● **WHAT THE EXERCISE ASKS**: Your task is to show every line in the listing below that includes "BPTT".

● **RECORDS PROVIDED**:
══════

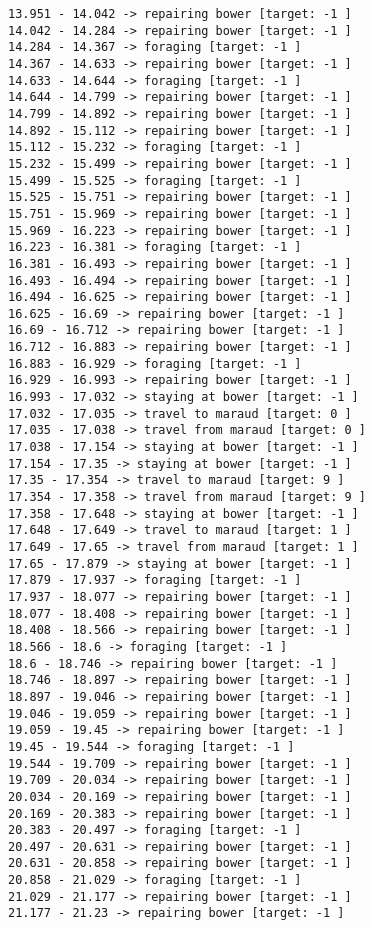 \documentclass[11pt]{article}
\begin{document}
\begin{Verbatim}[commandchars=\\\{\}]
13.951 - 14.042 -> repairing bower [target: -1 ]
14.042 - 14.284 -> repairing bower [target: -1 ]
14.284 - 14.367 -> foraging [target: -1 ]
14.367 - 14.633 -> repairing bower [target: -1 ]
14.633 - 14.644 -> foraging [target: -1 ]
14.644 - 14.799 -> repairing bower [target: -1 ]
14.799 - 14.892 -> repairing bower [target: -1 ]
14.892 - 15.112 -> repairing bower [target: -1 ]
15.112 - 15.232 -> foraging [target: -1 ]
15.232 - 15.499 -> repairing bower [target: -1 ]
15.499 - 15.525 -> foraging [target: -1 ]
15.525 - 15.751 -> repairing bower [target: -1 ]
15.751 - 15.969 -> repairing bower [target: -1 ]
15.969 - 16.223 -> repairing bower [target: -1 ]
16.223 - 16.381 -> foraging [target: -1 ]
16.381 - 16.493 -> repairing bower [target: -1 ]
16.493 - 16.494 -> repairing bower [target: -1 ]
16.494 - 16.625 -> repairing bower [target: -1 ]
16.625 - 16.69 -> repairing bower [target: -1 ]
16.69 - 16.712 -> repairing bower [target: -1 ]
16.712 - 16.883 -> repairing bower [target: -1 ]
16.883 - 16.929 -> foraging [target: -1 ]
16.929 - 16.993 -> repairing bower [target: -1 ]
16.993 - 17.032 -> staying at bower [target: -1 ]
17.032 - 17.035 -> travel to maraud [target: 0 ]
17.035 - 17.038 -> travel from maraud [target: 0 ]
17.038 - 17.154 -> staying at bower [target: -1 ]
17.154 - 17.35 -> staying at bower [target: -1 ]
17.35 - 17.354 -> travel to maraud [target: 9 ]
17.354 - 17.358 -> travel from maraud [target: 9 ]
17.358 - 17.648 -> staying at bower [target: -1 ]
17.648 - 17.649 -> travel to maraud [target: 1 ]
17.649 - 17.65 -> travel from maraud [target: 1 ]
17.65 - 17.879 -> staying at bower [target: -1 ]
17.879 - 17.937 -> foraging [target: -1 ]
17.937 - 18.077 -> repairing bower [target: -1 ]
18.077 - 18.408 -> repairing bower [target: -1 ]
18.408 - 18.566 -> repairing bower [target: -1 ]
18.566 - 18.6 -> foraging [target: -1 ]
18.6 - 18.746 -> repairing bower [target: -1 ]
18.746 - 18.897 -> repairing bower [target: -1 ]
18.897 - 19.046 -> repairing bower [target: -1 ]
19.046 - 19.059 -> repairing bower [target: -1 ]
19.059 - 19.45 -> repairing bower [target: -1 ]
19.45 - 19.544 -> foraging [target: -1 ]
19.544 - 19.709 -> repairing bower [target: -1 ]
19.709 - 20.034 -> repairing bower [target: -1 ]
20.034 - 20.169 -> repairing bower [target: -1 ]
20.169 - 20.383 -> repairing bower [target: -1 ]
20.383 - 20.497 -> foraging [target: -1 ]
20.497 - 20.631 -> repairing bower [target: -1 ]
20.631 - 20.858 -> repairing bower [target: -1 ]
20.858 - 21.029 -> foraging [target: -1 ]
21.029 - 21.177 -> repairing bower [target: -1 ]
21.177 - 21.23 -> repairing bower [target: -1 ]

\end{Verbatim}
\end{document}
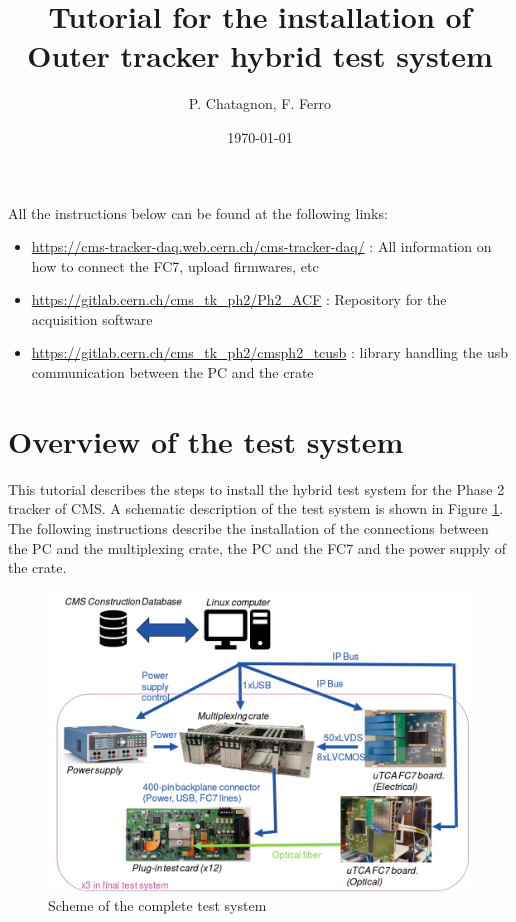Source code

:\documentclass[10pt,a4paper]{article}
\begin{document}
\title{Tutorial for the installation of Outer tracker hybrid test system}
\author{P. Chatagnon, F. Ferro}
\date{\today} 

\maketitle

All the instructions below can be found at the following links:
\begin{itemize}
\item  \url{https://cms-tracker-daq.web.cern.ch/cms-tracker-daq/} : All information on how to connect the FC7, upload firmwares, etc
\item  \url{https://gitlab.cern.ch/cms_tk_ph2/Ph2_ACF} : Repository for the acquisition software
\item  \url{https://gitlab.cern.ch/cms_tk_ph2/cmsph2_tcusb} : library handling the usb communication between the PC and the crate
\end{itemize}

\section{Overview of the test system}

This tutorial describes the steps to install the hybrid test system for the Phase 2 tracker of CMS. A schematic description of the test system is shown in Figure \ref{TestSchematic}. The following instructions describe the installation of the connections between the PC and the multiplexing crate, the PC and the FC7 and the power supply of the crate. 
\begin{figure}[h!]
 \includegraphics[width=\linewidth]{TestOverview.png} 
  \caption{Scheme of the complete test system}
  \label{TestSchematic}
\end{figure}
\end{document}
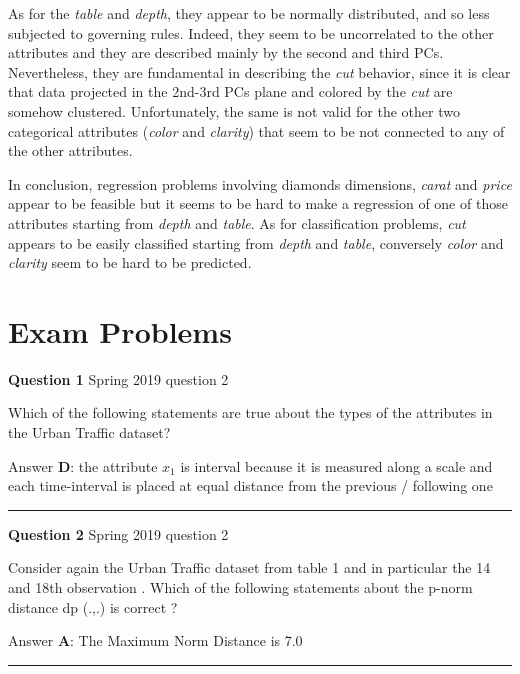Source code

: \documentclass[
]{article}
\begin{document}
As for the \emph{table} and \emph{depth}, they appear to be normally
distributed, and so less subjected to governing rules. Indeed, they seem
to be uncorrelated to the other attributes and they are described mainly
by the second and third PCs. Nevertheless, they are fundamental in
describing the \emph{cut} behavior, since it is clear that data
projected in the 2nd-3rd PCs plane and colored by the \emph{cut} are
somehow clustered. Unfortunately, the same is not valid for the other
two categorical attributes (\emph{color} and \emph{clarity}) that seem
to be not connected to any of the other attributes.

In conclusion, regression problems involving diamonds dimensions,
\emph{carat} and \emph{price} appear to be feasible but it seems to be
hard to make a regression of one of those attributes starting from
\emph{depth} and \emph{table}. As for classification problems,
\emph{cut} appears to be easily classified starting from \emph{depth}
and \emph{table}, conversely \emph{color} and \emph{clarity} seem to be
hard to be predicted.

\newpage

\section{Exam Problems}\label{exam-problems}

\textbf{Question 1} \textbar{} Spring 2019 question 2

Which of the following statements are true about the types of the
attributes in the Urban Traffic dataset?

Answer \textbf{D}: the attribute \(x_1\) is interval because it is
measured along a scale and each time-interval is placed at equal
distance from the previous / following one

\begin{center}\rule{0.5\linewidth}{0.5pt}\end{center}

\textbf{Question 2} \textbar{} Spring 2019 question 2

Consider again the Urban Traffic dataset from table 1 and in particular
the 14 and 18th observation . Which of the following statements about
the p-norm distance dp (.,.) is correct ?

Answer \textbf{A}: The Maximum Norm Distance is 7.0

\begin{center}\rule{0.5\linewidth}{0.5pt}\end{center}
\end{document}
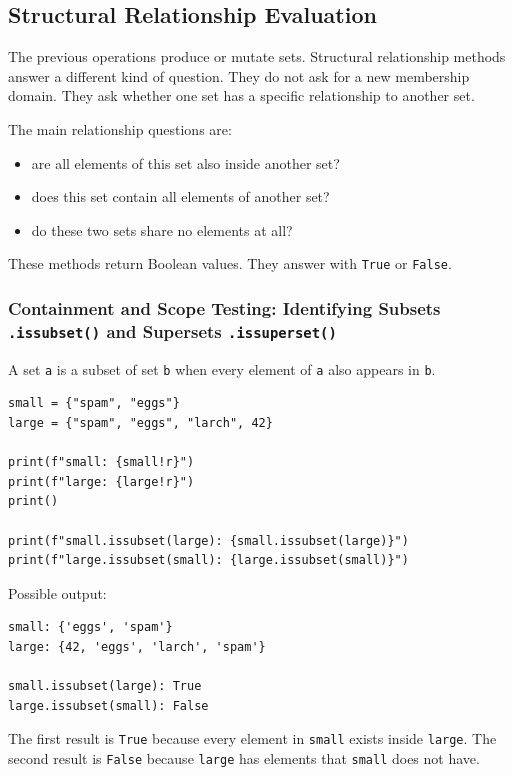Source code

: \subsection{Structural Relationship Evaluation}

The previous operations produce or mutate sets. Structural relationship methods answer a different kind of question. They do not ask for a new membership domain. They ask whether one set has a specific relationship to another set.

The main relationship questions are:

\begin{itemize}
    \item are all elements of this set also inside another set?
    \item does this set contain all elements of another set?
    \item do these two sets share no elements at all?
\end{itemize}

These methods return Boolean values. They answer with \texttt{True} or \texttt{False}.

\subsubsection{Containment and Scope Testing: Identifying Subsets \texttt{.issubset()} and Supersets \texttt{.issuperset()}}

A set \texttt{a} is a subset of set \texttt{b} when every element of \texttt{a} also appears in \texttt{b}.

\begin{verbatim}
small = {"spam", "eggs"}
large = {"spam", "eggs", "larch", 42}

print(f"small: {small!r}")
print(f"large: {large!r}")
print()

print(f"small.issubset(large): {small.issubset(large)}")
print(f"large.issubset(small): {large.issubset(small)}")
\end{verbatim}

Possible output:

\begin{verbatim}
small: {'eggs', 'spam'}
large: {42, 'eggs', 'larch', 'spam'}

small.issubset(large): True
large.issubset(small): False
\end{verbatim}

The first result is \texttt{True} because every element in \texttt{small} exists inside \texttt{large}. The second result is \texttt{False} because \texttt{large} has elements that \texttt{small} does not have.

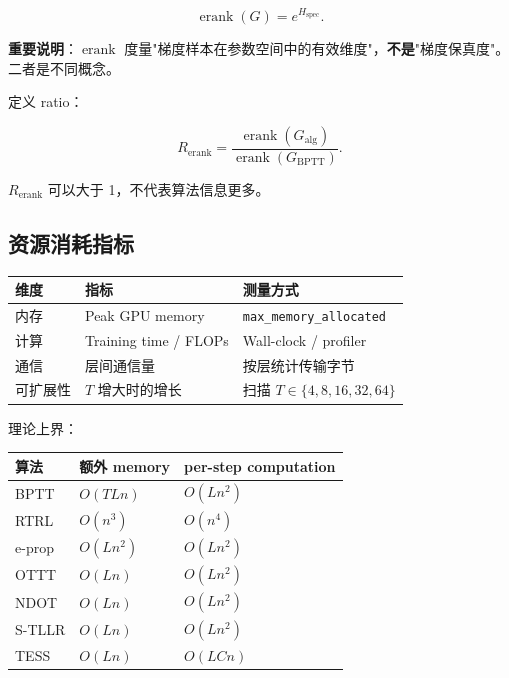 \documentclass[journal,12pt,onecolumn]{IEEEtran}
\begin{document}
\begin{equation}
\operatorname{erank}(G)=e^{H_{\mathrm{spec}}}.
\end{equation}

\textbf{重要说明}：$\operatorname{erank}$ 度量"梯度样本在参数空间中的有效维度"，\textbf{不是}"梯度保真度"。二者是不同概念。

定义 ratio：

\begin{equation}
R_{\mathrm{erank}}=\frac{\operatorname{erank}(G_{\mathrm{alg}})}{\operatorname{erank}(G_{\mathrm{BPTT}})}.
\end{equation}

$R_{\mathrm{erank}}$ 可以大于 1，不代表算法信息更多。

\subsection{资源消耗指标}

\begin{center}
\begin{tabular}{lll}
\toprule
维度 & 指标 & 测量方式 \\
\midrule
内存 & Peak GPU memory & \texttt{max\_memory\_allocated} \\
计算 & Training time / FLOPs & Wall-clock / profiler \\
通信 & 层间通信量 & 按层统计传输字节 \\
可扩展性 & $T$ 增大时的增长 & 扫描 $T\in\{4,8,16,32,64\}$ \\
\bottomrule
\end{tabular}
\end{center}

理论上界：

\begin{center}
\begin{tabular}{lll}
\toprule
算法 & 额外 memory & per-step computation \\
\midrule
BPTT        & $O(TLn)$              & $O(Ln^2)$ \\
RTRL        & $O(n^3)$              & $O(n^4)$ \\
e-prop      & $O(Ln^2)$             & $O(Ln^2)$ \\
OTTT        & $O(Ln)$               & $O(Ln^2)$ \\
NDOT        & $O(Ln)$               & $O(Ln^2)$ \\
S-TLLR      & $O(Ln)$               & $O(Ln^2)$ \\
TESS        & $O(Ln)$               & $O(LCn)$ \\
\bottomrule
\end{tabular}
\end{center}
\end{document}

══════

● **ANSWER BOX**:
R_{\mathrm{erank}}=\frac{\operatorname{erank}(G_{\mathrm{alg}})}{\operatorname{erank}(G_{\mathrm{BPTT}})}.
BPTT        & $O(TLn)$              & $O(Ln^2)$ \\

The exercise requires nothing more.